● Assigned task
What you return should be the lines of the data containing "fundamentals", each in full.

● Task input

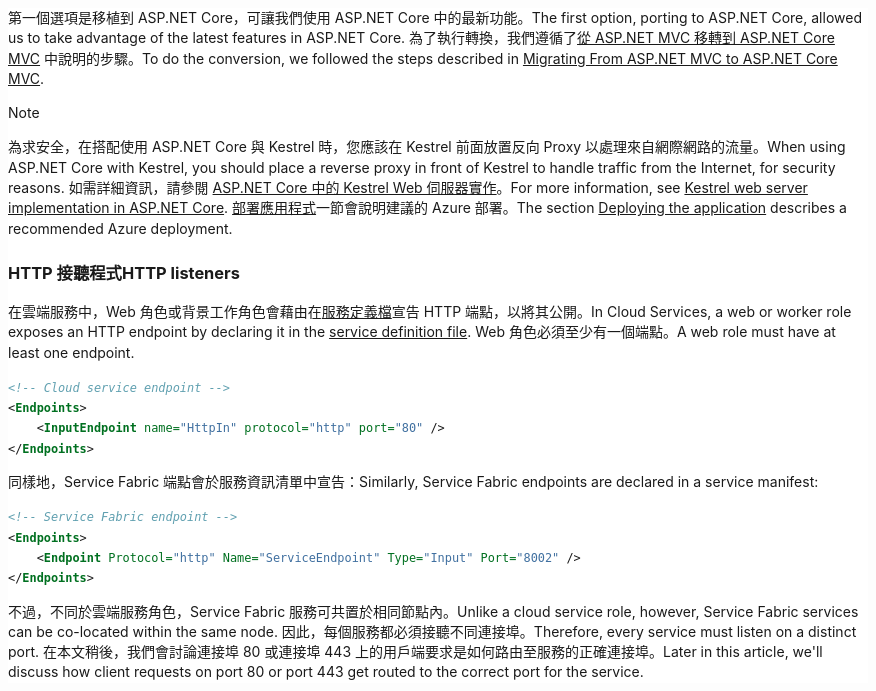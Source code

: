 <span data-ttu-id="ffc4d-247">第一個選項是移植到 ASP.NET Core，可讓我們使用 ASP.NET Core 中的最新功能。</span><span class="sxs-lookup"><span data-stu-id="ffc4d-247">The first option, porting to ASP.NET Core, allowed us to take advantage of the latest features in ASP.NET Core.</span></span> <span data-ttu-id="ffc4d-248">為了執行轉換，我們遵循了[從 ASP.NET MVC 移轉到 ASP.NET Core MVC][aspnet-migration] 中說明的步驟。</span><span class="sxs-lookup"><span data-stu-id="ffc4d-248">To do the conversion, we followed the steps described in [Migrating From ASP.NET MVC to ASP.NET Core MVC][aspnet-migration].</span></span> 

> [!NOTE]
> <span data-ttu-id="ffc4d-249">為求安全，在搭配使用 ASP.NET Core 與 Kestrel 時，您應該在 Kestrel 前面放置反向 Proxy 以處理來自網際網路的流量。</span><span class="sxs-lookup"><span data-stu-id="ffc4d-249">When using ASP.NET Core with Kestrel, you should place a reverse proxy in front of Kestrel to handle traffic from the Internet, for security reasons.</span></span> <span data-ttu-id="ffc4d-250">如需詳細資訊，請參閱 [ASP.NET Core 中的 Kestrel Web 伺服器實作][kestrel]。</span><span class="sxs-lookup"><span data-stu-id="ffc4d-250">For more information, see [Kestrel web server implementation in ASP.NET Core][kestrel].</span></span> <span data-ttu-id="ffc4d-251">[部署應用程式](#deploying-the-application)一節會說明建議的 Azure 部署。</span><span class="sxs-lookup"><span data-stu-id="ffc4d-251">The section [Deploying the application](#deploying-the-application) describes a recommended Azure deployment.</span></span>

### <a name="http-listeners"></a><span data-ttu-id="ffc4d-252">HTTP 接聽程式</span><span class="sxs-lookup"><span data-stu-id="ffc4d-252">HTTP listeners</span></span>

<span data-ttu-id="ffc4d-253">在雲端服務中，Web 角色或背景工作角色會藉由在[服務定義檔][cloud-service-endpoints]宣告 HTTP 端點，以將其公開。</span><span class="sxs-lookup"><span data-stu-id="ffc4d-253">In Cloud Services, a web or worker role exposes an HTTP endpoint by declaring it in the [service definition file][cloud-service-endpoints].</span></span> <span data-ttu-id="ffc4d-254">Web 角色必須至少有一個端點。</span><span class="sxs-lookup"><span data-stu-id="ffc4d-254">A web role must have at least one endpoint.</span></span>

```xml
<!-- Cloud service endpoint -->
<Endpoints>
    <InputEndpoint name="HttpIn" protocol="http" port="80" />
</Endpoints>
```

<span data-ttu-id="ffc4d-255">同樣地，Service Fabric 端點會於服務資訊清單中宣告：</span><span class="sxs-lookup"><span data-stu-id="ffc4d-255">Similarly, Service Fabric endpoints are declared in a service manifest:</span></span> 

```xml
<!-- Service Fabric endpoint -->
<Endpoints>
    <Endpoint Protocol="http" Name="ServiceEndpoint" Type="Input" Port="8002" />
</Endpoints>
```

<span data-ttu-id="ffc4d-256">不過，不同於雲端服務角色，Service Fabric 服務可共置於相同節點內。</span><span class="sxs-lookup"><span data-stu-id="ffc4d-256">Unlike a cloud service role, however, Service Fabric services can be co-located within the same node.</span></span> <span data-ttu-id="ffc4d-257">因此，每個服務都必須接聽不同連接埠。</span><span class="sxs-lookup"><span data-stu-id="ffc4d-257">Therefore, every service must listen on a distinct port.</span></span> <span data-ttu-id="ffc4d-258">在本文稍後，我們會討論連接埠 80 或連接埠 443 上的用戶端要求是如何路由至服務的正確連接埠。</span><span class="sxs-lookup"><span data-stu-id="ffc4d-258">Later in this article, we'll discuss how client requests on port 80 or port 443 get routed to the correct port for the service.</span></span>


[application-gateway]: /azure/application-gateway/
[aspnet-core]: /aspnet/core/
[aspnet-webapi]: https://www.asp.net/web-api
[aspnet-migration]: /aspnet/core/migration/mvc
[aspnet-hosting]: /aspnet/core/fundamentals/hosting
[aspnet-webapi]: https://www.asp.net/web-api
[azure-deployment-models]: /azure/azure-resource-manager/resource-manager-deployment-model
[cloud-service-autoscale]: /azure/cloud-services/cloud-services-how-to-scale-portal
[cloud-service-config]: /azure/cloud-services/cloud-services-model-and-package
[cloud-service-endpoints]: /azure/cloud-services/cloud-services-enable-communication-role-instances#worker-roles-vs-web-roles
[kestrel]: /aspnet/core/fundamentals/servers/kestrel
[lb-probes]: /azure/load-balancer/load-balancer-custom-probe-overview
[owin]: https://www.asp.net/aspnet/overview/owin-and-katana
[refactor-surveys]: refactor-migrated-app.md
[sample-code]: https://github.com/mspnp/cloud-services-to-service-fabric
[sf-application-model]: /azure/service-fabric/service-fabric-application-model
[sf-aspnet-core]: /azure/service-fabric/service-fabric-add-a-web-frontend
[sf-auto-scale]: /azure/service-fabric/service-fabric-cluster-scale-up-down
[sf-compare-cloud-services]: /azure/service-fabric/service-fabric-cloud-services-migration-differences
[sf-connect-and-communicate]: /azure/service-fabric/service-fabric-connect-and-communicate-with-services
[sf-containers]: /azure/service-fabric/service-fabric-containers-overview
[sf-logs]: /azure/service-fabric/service-fabric-diagnostics-how-to-setup-wad
[sf-manifest-resources]: /azure/service-fabric/service-fabric-service-manifest-resources
[sf-migration]: /azure/service-fabric/service-fabric-cloud-services-migration-worker-role-stateless-service
[sf-multiple-environments]: /azure/service-fabric/service-fabric-manage-multiple-environment-app-configuration
[sf-node-types]: /azure/service-fabric/service-fabric-cluster-nodetypes
[sf-overview]: /azure/service-fabric/service-fabric-overview
[sf-placement-constraints]: /azure/service-fabric/service-fabric-cluster-resource-manager-cluster-description
[sf-reliable-collections]: /azure/service-fabric/service-fabric-reliable-services-reliable-collections
[sf-reliable-services]: /azure/service-fabric/service-fabric-reliable-services-introduction
[sf-reverse-proxy]: /azure/service-fabric/service-fabric-reverseproxy
[sf-security]: /azure/service-fabric/service-fabric-cluster-security
[sf-why-microservices]: /azure/service-fabric/service-fabric-overview-microservices
[tailspin-book]: https://msdn.microsoft.com/library/ff966499.aspx
[tailspin-scenario]: https://msdn.microsoft.com/library/hh534482.aspx
[unity]: https://msdn.microsoft.com/library/ff647202.aspx
[vm-scale-sets]: /azure/virtual-machine-scale-sets/virtual-machine-scale-sets-overview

● Result
[aspnet-hosting]: /aspnet/core/fundamentals/hosting
[kestrel]: /aspnet/core/fundamentals/servers/kestrel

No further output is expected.